- THE DATA -
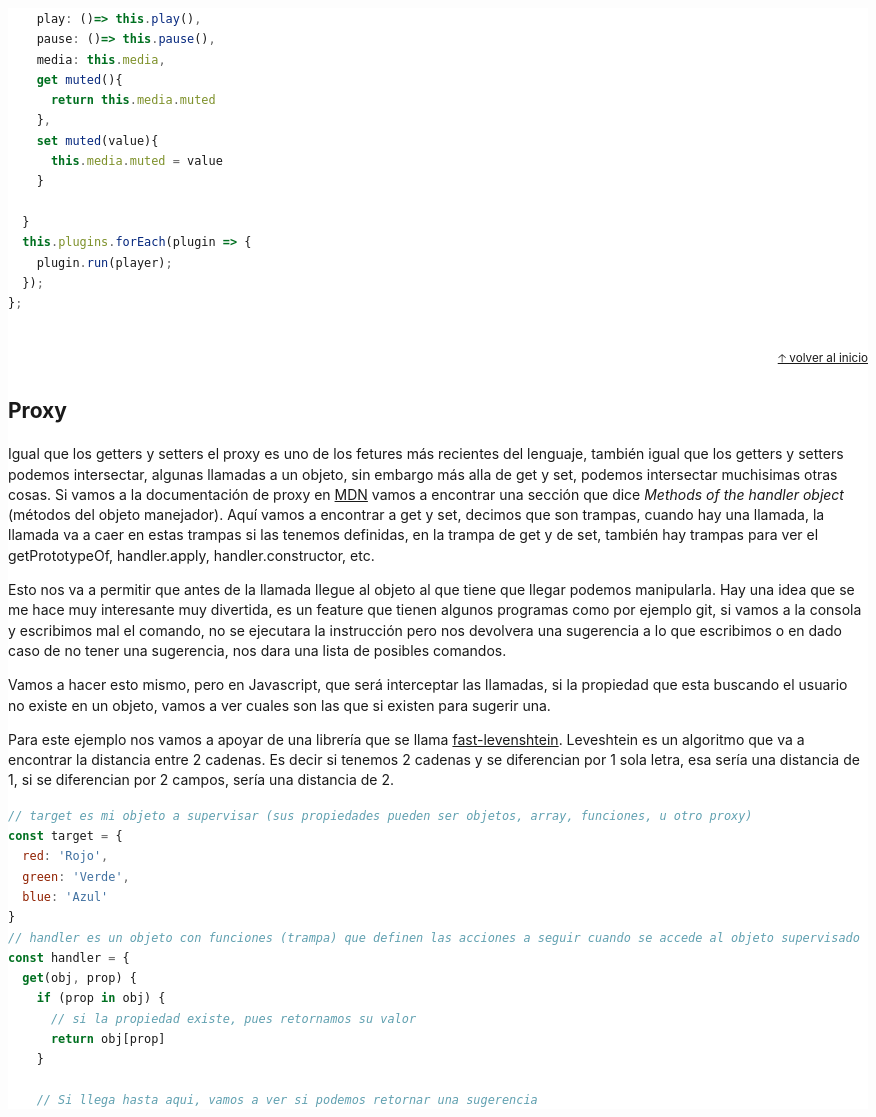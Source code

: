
 ```js
    play: ()=> this.play(),
    pause: ()=> this.pause(),
    media: this.media,
    get muted(){
      return this.media.muted
    },
    set muted(value){
      this.media.muted = value
    }
    
  }
  this.plugins.forEach(plugin => {
    plugin.run(player);
  });
};
```
<br>

<div align="right">
  <small><a href="#tabla-de-contenido">🡡 volver al inicio</a></small>
</div>

## Proxy

Igual que los getters y setters el proxy es uno de los fetures más recientes del lenguaje, también igual que los getters y setters podemos intersectar, algunas llamadas a un objeto, sin embargo más alla de get y set, podemos intersectar muchisimas otras cosas. Si vamos a la documentación de proxy en [MDN]() vamos a encontrar una sección que dice *Methods of the handler object* (métodos del objeto manejador). Aquí vamos a encontrar a get y set, decimos que son trampas, cuando hay una llamada, la llamada va a caer en estas trampas si las tenemos definidas, en la trampa de get y de set, también hay trampas para ver el getPrototypeOf, handler.apply, handler.constructor, etc. 

Esto nos va a permitir que antes de la llamada llegue al objeto al que tiene que llegar podemos manipularla. Hay una idea que se me hace muy interesante muy divertida, es un feature que tienen algunos programas como por ejemplo git, si vamos a la consola y escribimos mal el comando, no se ejecutara la instrucción pero nos devolvera una sugerencia a lo que escribimos o en dado caso de no tener una sugerencia, nos dara una lista de posibles comandos.

Vamos a hacer esto mismo, pero en Javascript, que será interceptar las llamadas, si la propiedad que esta buscando el usuario no existe en un objeto, vamos a ver cuales son las que si existen para sugerir una.

Para este ejemplo nos vamos a apoyar de una librería que se llama [fast-levenshtein](https://www.jsdelivr.com/package/npm/fast-levenshtein). Leveshtein es un algoritmo que va a encontrar la distancia entre 2 cadenas. Es decir si tenemos 2 cadenas y se diferencian por 1 sola letra, esa sería una distancia de 1, si se diferencian por 2 campos, sería una distancia de 2.

```js
// target es mi objeto a supervisar (sus propiedades pueden ser objetos, array, funciones, u otro proxy)
const target = {
  red: 'Rojo',
  green: 'Verde',
  blue: 'Azul'
}
// handler es un objeto con funciones (trampa) que definen las acciones a seguir cuando se accede al objeto supervisado
const handler = {
  get(obj, prop) {
    if (prop in obj) {
      // si la propiedad existe, pues retornamos su valor
      return obj[prop]
    }

    // Si llega hasta aqui, vamos a ver si podemos retornar una sugerencia
```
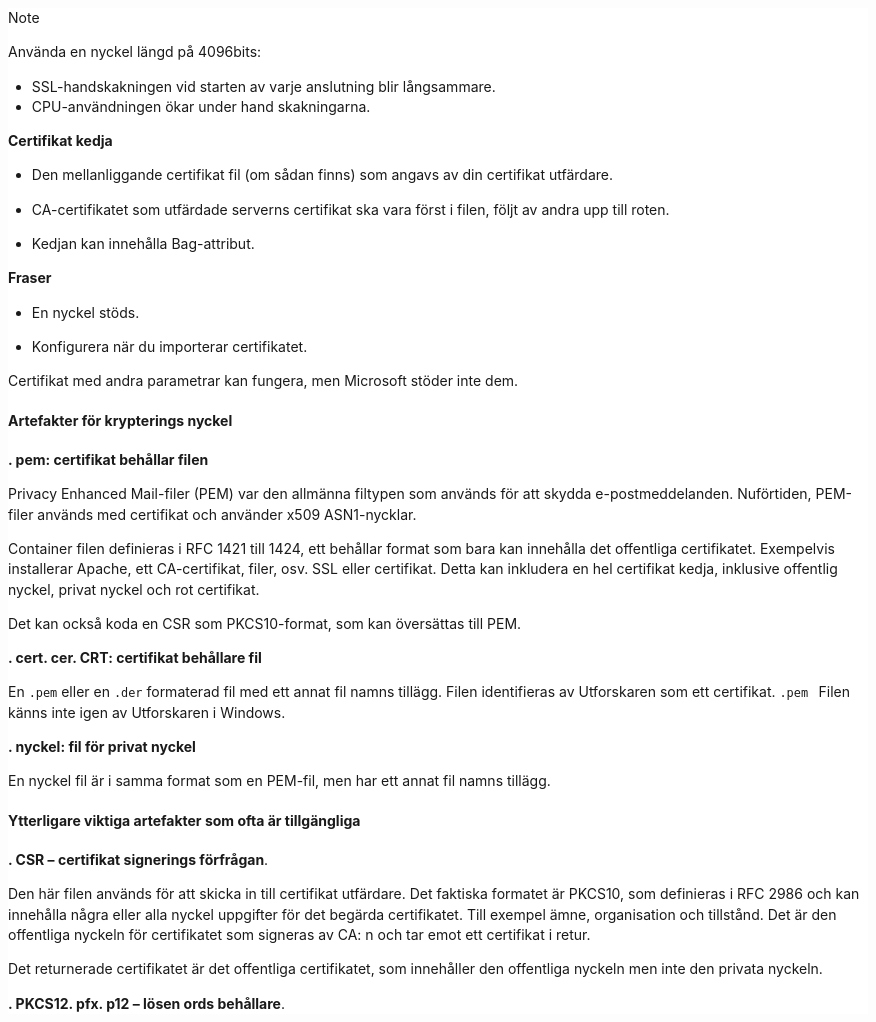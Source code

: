  > [!Note]
 > Använda en nyckel längd på 4096bits:
 > - SSL-handskakningen vid starten av varje anslutning blir långsammare.  
 > - CPU-användningen ökar under hand skakningarna. 

**Certifikat kedja**

- Den mellanliggande certifikat fil (om sådan finns) som angavs av din certifikat utfärdare.

- CA-certifikatet som utfärdade serverns certifikat ska vara först i filen, följt av andra upp till roten. 
- Kedjan kan innehålla Bag-attribut.

**Fraser**

- En nyckel stöds.

- Konfigurera när du importerar certifikatet.

Certifikat med andra parametrar kan fungera, men Microsoft stöder inte dem.

#### <a name="encryption-key-artifacts"></a>Artefakter för krypterings nyckel

**. pem: certifikat behållar filen**

Privacy Enhanced Mail-filer (PEM) var den allmänna filtypen som används för att skydda e-postmeddelanden. Nuförtiden, PEM-filer används med certifikat och använder x509 ASN1-nycklar.  

Container filen definieras i RFC 1421 till 1424, ett behållar format som bara kan innehålla det offentliga certifikatet. Exempelvis installerar Apache, ett CA-certifikat, filer, osv. SSL eller certifikat. Detta kan inkludera en hel certifikat kedja, inklusive offentlig nyckel, privat nyckel och rot certifikat.  

Det kan också koda en CSR som PKCS10-format, som kan översättas till PEM.

**. cert. cer. CRT: certifikat behållare fil**

En `.pem` eller en `.der` formaterad fil med ett annat fil namns tillägg. Filen identifieras av Utforskaren som ett certifikat. `.pem`   Filen känns inte igen av Utforskaren i Windows.

**. nyckel: fil för privat nyckel**

En nyckel fil är i samma format som en PEM-fil, men har ett annat fil namns tillägg. 

#### <a name="additional-commonly-available-key-artifacts"></a>Ytterligare viktiga artefakter som ofta är tillgängliga

**. CSR – certifikat signerings förfrågan**.  

Den här filen används för att skicka in till certifikat utfärdare. Det faktiska formatet är PKCS10, som definieras i RFC 2986 och kan innehålla några eller alla nyckel uppgifter för det begärda certifikatet. Till exempel ämne, organisation och tillstånd. Det är den offentliga nyckeln för certifikatet som signeras av CA: n och tar emot ett certifikat i retur.  

Det returnerade certifikatet är det offentliga certifikatet, som innehåller den offentliga nyckeln men inte den privata nyckeln. 

**. PKCS12. pfx. p12 – lösen ords behållare**.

- WHAT NEEDS TO BE DONE -
Find every line in the records above that holds the word "existe", and copy each one.

- TASK RESPONSE -
Vamos a hacer esto mismo, pero en Javascript, que será interceptar las llamadas, si la propiedad que esta buscando el usuario no existe en un objeto, vamos a ver cuales son las que si existen para sugerir una.
      // si la propiedad existe, pues retornamos su valor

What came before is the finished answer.